As a result of the “anti-terrorism measures” launched by Azerbaijan on Tuesday, September 19, at least two civilians, including one child, were killed in Nagorno-Karabakh. About it reported at the Ministry of Foreign Affairs of the unrecognized Nagorno-Karabakh. The Prosecutor General’s Office of Azerbaijan, for its part, announced at least one civilian death, killed during shelling from Karabakh.
The Ministry of Foreign Affairs of the self-proclaimed republic stated that as a result of shelling from Azerbaijan, 11 people were injured, eight of them were children.
Later, the ombudsman of the unrecognized republic Gegham Stepanyan clarifiedthat the number of people wounded during shelling from Azerbaijan has increased to 23 people.
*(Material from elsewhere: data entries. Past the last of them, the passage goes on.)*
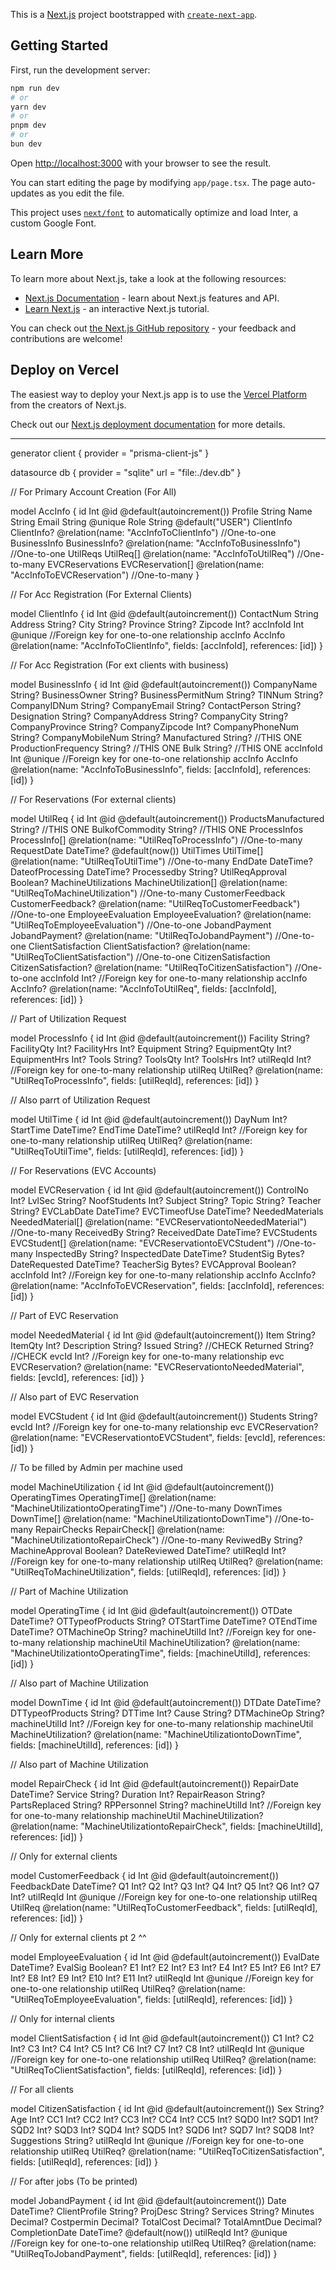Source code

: This is a [Next.js](https://nextjs.org/) project bootstrapped with [`create-next-app`](https://github.com/vercel/next.js/tree/canary/packages/create-next-app).

## Getting Started

First, run the development server:

```bash
npm run dev
# or
yarn dev
# or
pnpm dev
# or
bun dev
```

Open [http://localhost:3000](http://localhost:3000) with your browser to see the result.

You can start editing the page by modifying `app/page.tsx`. The page auto-updates as you edit the file.

This project uses [`next/font`](https://nextjs.org/docs/basic-features/font-optimization) to automatically optimize and load Inter, a custom Google Font.

## Learn More

To learn more about Next.js, take a look at the following resources:

- [Next.js Documentation](https://nextjs.org/docs) - learn about Next.js features and API.
- [Learn Next.js](https://nextjs.org/learn) - an interactive Next.js tutorial.

You can check out [the Next.js GitHub repository](https://github.com/vercel/next.js/) - your feedback and contributions are welcome!

## Deploy on Vercel

The easiest way to deploy your Next.js app is to use the [Vercel Platform](https://vercel.com/new?utm_medium=default-template&filter=next.js&utm_source=create-next-app&utm_campaign=create-next-app-readme) from the creators of Next.js.

Check out our [Next.js deployment documentation](https://nextjs.org/docs/deployment) for more details.
 ___________________



 generator client {
  provider = "prisma-client-js"
}

datasource db {
  provider = "sqlite"
  url      = "file:./dev.db"
}

// For Primary Account Creation (For All)

model AccInfo {
  id              Int              @id @default(autoincrement())
  Profile         String
  Name            String
  Email           String           @unique
  Role            String           @default("USER")
  ClientInfo      ClientInfo?      @relation(name: "AccInfoToClientInfo") //One-to-one
  BusinessInfo    BusinessInfo?    @relation(name: "AccInfoToBusinessInfo") //One-to-one
  UtilReqs        UtilReq[]        @relation(name: "AccInfoToUtilReq") //One-to-many
  EVCReservations EVCReservation[] @relation(name: "AccInfoToEVCReservation") //One-to-many
}

// For Acc Registration (For External Clients)

model ClientInfo {
  id         Int     @id @default(autoincrement())
  ContactNum String
  Address    String?
  City       String?
  Province   String?
  Zipcode    Int?
  accInfoId  Int     @unique //Foreign key for one-to-one relationship
  accInfo    AccInfo @relation(name: "AccInfoToClientInfo", fields: [accInfoId], references: [id])
}

// For Acc Registration (For ext clients with business)

model BusinessInfo {
  id                  Int     @id @default(autoincrement())
  CompanyName         String?
  BusinessOwner       String?
  BusinessPermitNum   String?
  TINNum              String?
  CompanyIDNum        String?
  CompanyEmail        String?
  ContactPerson       String?
  Designation         String?
  CompanyAddress      String?
  CompanyCity         String?
  CompanyProvince     String?
  CompanyZipcode      Int?
  CompanyPhoneNum     String?
  CompanyMobileNum    String?
  Manufactured        String? //THIS ONE
  ProductionFrequency String? //THIS ONE
  Bulk                String? //THIS ONE
  accInfoId           Int     @unique //Foreign key for one-to-one relationship
  accInfo             AccInfo @relation(name: "AccInfoToBusinessInfo", fields: [accInfoId], references: [id])
}

// For Reservations (For external clients)

model UtilReq {
  id                   Int                  @id @default(autoincrement())
  ProductsManufactured String? //THIS ONE
  BulkofCommodity      String? //THIS ONE
  ProcessInfos         ProcessInfo[]        @relation(name: "UtilReqToProcessInfo") //One-to-many
  RequestDate          DateTime?            @default(now())
  UtilTimes            UtilTime[]           @relation(name: "UtilReqToUtilTime") //One-to-many
  EndDate              DateTime?
  DateofProcessing     DateTime?
  Processedby          String?
  UtilReqApproval      Boolean?
  MachineUtilizations  MachineUtilization[] @relation(name: "UtilReqToMachineUtilization") //One-to-many
  CustomerFeedback     CustomerFeedback?    @relation(name: "UtilReqToCustomerFeedback") //One-to-one
  EmployeeEvaluation   EmployeeEvaluation?  @relation(name: "UtilReqToEmployeeEvaluation") //One-to-one
  JobandPayment        JobandPayment?       @relation(name: "UtilReqToJobandPayment") //One-to-one
  ClientSatisfaction   ClientSatisfaction?  @relation(name: "UtilReqToClientSatisfaction") //One-to-one
  CitizenSatisfaction  CitizenSatisfaction? @relation(name: "UtilReqToCitizenSatisfaction") //One-to-one
  accInfoId            Int? //Foreign key for one-to-many relationship
  accInfo              AccInfo?             @relation(name: "AccInfoToUtilReq", fields: [accInfoId], references: [id])
}

// Part of Utilization Request

model ProcessInfo {
  id           Int      @id @default(autoincrement())
  Facility     String?
  FacilityQty  Int?
  FacilityHrs  Int?
  Equipment    String?
  EquipmentQty Int?
  EquipmentHrs Int?
  Tools        String?
  ToolsQty     Int?
  ToolsHrs     Int?
  utilReqId    Int? //Foreign key for one-to-many relationship
  utilReq      UtilReq? @relation(name: "UtilReqToProcessInfo", fields: [utilReqId], references: [id])
}

// Also parrt of Utilization Request

model UtilTime {
  id        Int       @id @default(autoincrement())
  DayNum    Int?
  StartTime DateTime?
  EndTime   DateTime?
  utilReqId Int? //Foreign key for one-to-many relationship
  utilReq   UtilReq?  @relation(name: "UtilReqToUtilTime", fields: [utilReqId], references: [id])
}

// For Reservations (EVC Accounts)

model EVCReservation {
  id              Int              @id @default(autoincrement())
  ControlNo       Int?
  LvlSec          String?
  NoofStudents    Int?
  Subject         String?
  Topic           String?
  Teacher         String?
  EVCLabDate      DateTime?
  EVCTimeofUse    DateTime?
  NeededMaterials NeededMaterial[] @relation(name: "EVCReservationtoNeededMaterial") //One-to-many
  ReceivedBy      String?
  ReceivedDate    DateTime?
  EVCStudents     EVCStudent[]     @relation(name: "EVCReservationtoEVCStudent") //One-to-many
  InspectedBy     String?
  InspectedDate   DateTime?
  StudentSig      Bytes?
  DateRequested   DateTime?
  TeacherSig      Bytes?
  EVCApproval     Boolean?
  accInfoId       Int? //Foreign key for one-to-many relationship
  accInfo         AccInfo?         @relation(name: "AccInfoToEVCReservation", fields: [accInfoId], references: [id])
}

// Part of EVC Reservation

model NeededMaterial {
  id          Int             @id @default(autoincrement())
  Item        String?
  ItemQty     Int?
  Description String?
  Issued      String? //CHECK
  Returned    String? //CHECK
  evcId       Int? //Foreign key for one-to-many relationship
  evc         EVCReservation? @relation(name: "EVCReservationtoNeededMaterial", fields: [evcId], references: [id])
}

// Also part of EVC Reservation

model EVCStudent {
  id       Int             @id @default(autoincrement())
  Students String?
  evcId    Int? //Foreign key for one-to-many relationship
  evc      EVCReservation? @relation(name: "EVCReservationtoEVCStudent", fields: [evcId], references: [id])
}

// To be filled by Admin per machine used

model MachineUtilization {
  id              Int             @id @default(autoincrement())
  OperatingTimes  OperatingTime[] @relation(name: "MachineUtilizationtoOperatingTime") //One-to-many
  DownTimes       DownTime[]      @relation(name: "MachineUtilizationtoDownTime") //One-to-many
  RepairChecks    RepairCheck[]      @relation(name: "MachineUtilizationtoRepairCheck") //One-to-many
  ReviwedBy       String?
  MachineApproval Boolean?
  DateReviewed    DateTime?
  utilReqId       Int? //Foreign key for one-to-many relationship
  utilReq         UtilReq?        @relation(name: "UtilReqToMachineUtilization", fields: [utilReqId], references: [id])
}

// Part of Machine Utilization

model OperatingTime {
  id               Int                 @id @default(autoincrement())
  OTDate           DateTime?
  OTTypeofProducts String?
  OTStartTime      DateTime?
  OTEndTime        DateTime?
  OTMachineOp      String?
  machineUtilId    Int? //Foreign key for one-to-many relationship
  machineUtil      MachineUtilization? @relation(name: "MachineUtilizationtoOperatingTime", fields: [machineUtilId], references: [id])
}

// Also part of Machine Utilization

model DownTime {
  id               Int                 @id @default(autoincrement())
  DTDate           DateTime?
  DTTypeofProducts String?
  DTTime           Int?
  Cause            String?
  DTMachineOp      String?
  machineUtilId    Int? //Foreign key for one-to-many relationship
  machineUtil      MachineUtilization? @relation(name: "MachineUtilizationtoDownTime", fields: [machineUtilId], references: [id])
}

// Also part of Machine Utilization

model RepairCheck {
  id            Int       @id @default(autoincrement())
  RepairDate    DateTime?
  Service       String?
  Duration      Int?
  RepairReason  String?
  PartsReplaced String?
  RPPersonnel   String?
  machineUtilId    Int? //Foreign key for one-to-many relationship
  machineUtil      MachineUtilization? @relation(name: "MachineUtilizationtoRepairCheck", fields: [machineUtilId], references: [id])
}

// Only for external clients

model CustomerFeedback {
  id           Int       @id @default(autoincrement())
  FeedbackDate DateTime?
  Q1           Int?
  Q2           Int?
  Q3           Int?
  Q4           Int?
  Q5           Int?
  Q6           Int?
  Q7           Int?
  utilReqId    Int       @unique //Foreign key for one-to-one relationship
  utilReq      UtilReq   @relation(name: "UtilReqToCustomerFeedback", fields: [utilReqId], references: [id])
}

// Only for external clients pt 2 ^^

model EmployeeEvaluation {
  id        Int       @id @default(autoincrement())
  EvalDate  DateTime?
  EvalSig   Boolean?
  E1        Int?
  E2        Int?
  E3        Int?
  E4        Int?
  E5        Int?
  E6        Int?
  E7        Int?
  E8        Int?
  E9        Int?
  E10       Int?
  E11       Int?
  utilReqId Int       @unique //Foreign key for one-to-one relationship
  utilReq   UtilReq?  @relation(name: "UtilReqToEmployeeEvaluation", fields: [utilReqId], references: [id])
}

// Only for internal clients

model ClientSatisfaction {
  id        Int      @id @default(autoincrement())
  C1        Int?
  C2        Int?
  C3        Int?
  C4        Int?
  C5        Int?
  C6        Int?
  C7        Int?
  C8        Int?
  utilReqId Int      @unique //Foreign key for one-to-one relationship
  utilReq   UtilReq? @relation(name: "UtilReqToClientSatisfaction", fields: [utilReqId], references: [id])
}

// For all clients

model CitizenSatisfaction {
  id          Int      @id @default(autoincrement())
  Sex         String?
  Age         Int?
  CC1         Int?
  CC2         Int?
  CC3         Int?
  CC4         Int?
  CC5         Int?
  SQD0        Int?
  SQD1        Int?
  SQD2        Int?
  SQD3        Int?
  SQD4        Int?
  SQD5        Int?
  SQD6        Int?
  SQD7        Int?
  SQD8        Int?
  Suggestions String?
  utilReqId   Int      @unique //Foreign key for one-to-one relationship
  utilReq     UtilReq? @relation(name: "UtilReqToCitizenSatisfaction", fields: [utilReqId], references: [id])
}

// For after jobs (To be printed)

model JobandPayment {
  id             Int       @id @default(autoincrement())
  Date           DateTime?
  ClientProfile  String?
  ProjDesc       String?
  Services       String?
  Minutes        Decimal?
  Costpermin     Decimal?
  TotalCost      Decimal?
  TotalAmntDue   Decimal?
  CompletionDate DateTime? @default(now())
  utilReqId      Int?      @unique //Foreign key for one-to-one relationship
  utilReq        UtilReq?  @relation(name: "UtilReqToJobandPayment", fields: [utilReqId], references: [id])
}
In turn, the Prosecutor General’s Office of Azerbaijan stated that as a result of shelling from Karabakh, a 56-year-old man, a resident of the city of Shusha, was killed (this city was returned to Azerbaijani control in 2020). The department claims that the man died as a result of shelling of Shushi by “illegally created formations of the Armenian armed forces using large-caliber weapons, including mortars.”
Authorities of the self-proclaimed Nagorno-Karabakh Republic contacted to Azerbaijan with a proposal to stop hostilities and hold negotiations.
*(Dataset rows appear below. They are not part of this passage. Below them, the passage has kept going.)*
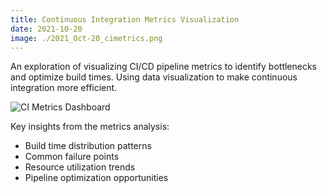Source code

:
 ```yaml
---
title: Continuous Integration Metrics Visualization
date: 2021-10-20
image: ./2021_Oct-20_cimetrics.png
---
```


An exploration of visualizing CI/CD pipeline metrics to identify bottlenecks and optimize build times. Using data visualization to make continuous integration more efficient.

![CI Metrics Dashboard](./2021_Oct-20_cimetrics.png)

Key insights from the metrics analysis:
- Build time distribution patterns
- Common failure points
- Resource utilization trends
- Pipeline optimization opportunities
In response, Baku stated that they were ready to meet with ethnic Armenians if they fulfilled a number of conditions. The presidential administration of Azerbaijan, in particular, stated that in order to stop anti-terrorist measures in Karabakh, illegal armed groups must surrender their weapons, and the authorities of the region “must be dissolved.”
On the afternoon of September 19, Azerbaijan announced the start of “anti-terrorist measures” in Nagorno-Karabakh. The Nagorno-Karabakh Defense Army (a military structure operating in the unrecognized “Nagorno-Karabakh Republic”) reported that on September 19 at around 11:10 am, Azerbaijani armed forces violated the ceasefire in the Askeran region by using a mortar.
Immediately after Baku’s statement, residents of Karabakh began reporting heavy artillery shelling.
The National Security Service of Azerbaijan states that the day before, the Karabakh military allegedly committed sabotage on the 58th kilometer of the Ahmedbeyli-Fuzuli-Shushi highway, planting an anti-tank mine in the area. As a result of its explosion on September 19 at about 03:45, two civilians were killed. In addition, Baku claims the death of four Azerbaijani police officers who tried to get to the “scene of terrorism.”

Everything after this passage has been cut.